▶ **Exercise details**: Using the data below, show every line where the word "production" occurs.
[Data extract]
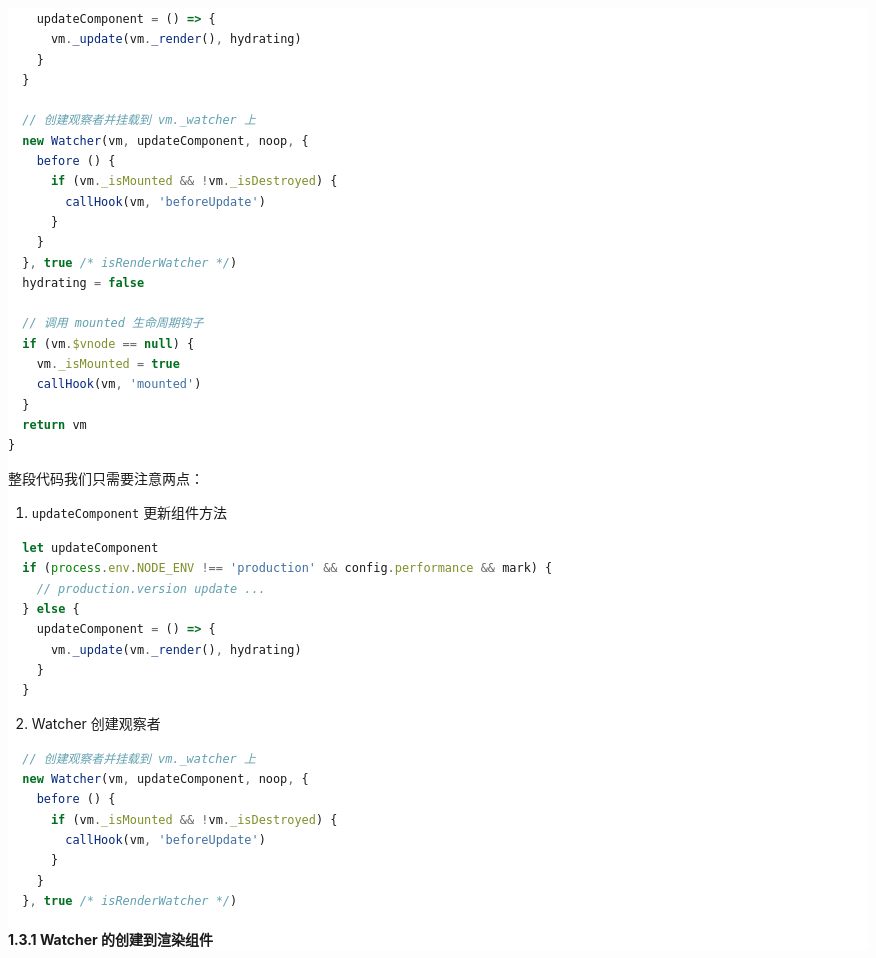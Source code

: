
 ```js
    updateComponent = () => {
      vm._update(vm._render(), hydrating)
    }
  }

  // 创建观察者并挂载到 vm._watcher 上
  new Watcher(vm, updateComponent, noop, {
    before () {
      if (vm._isMounted && !vm._isDestroyed) {
        callHook(vm, 'beforeUpdate')
      }
    }
  }, true /* isRenderWatcher */)
  hydrating = false

  // 调用 mounted 生命周期钩子
  if (vm.$vnode == null) {
    vm._isMounted = true
    callHook(vm, 'mounted')
  }
  return vm
}
```

整段代码我们只需要注意两点：

1. `updateComponent` 更新组件方法

```js
  let updateComponent
  if (process.env.NODE_ENV !== 'production' && config.performance && mark) {
    // production.version update ...
  } else {
    updateComponent = () => {
      vm._update(vm._render(), hydrating)
    }
  }
```

2. Watcher 创建观察者

```js
  // 创建观察者并挂载到 vm._watcher 上
  new Watcher(vm, updateComponent, noop, {
    before () {
      if (vm._isMounted && !vm._isDestroyed) {
        callHook(vm, 'beforeUpdate')
      }
    }
  }, true /* isRenderWatcher */)
```

#### 1.3.1 Watcher 的创建到渲染组件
[/Data extract]
▶ **Completed exercise**:
  if (process.env.NODE_ENV !== 'production' && config.performance && mark) {
    // production.version update ...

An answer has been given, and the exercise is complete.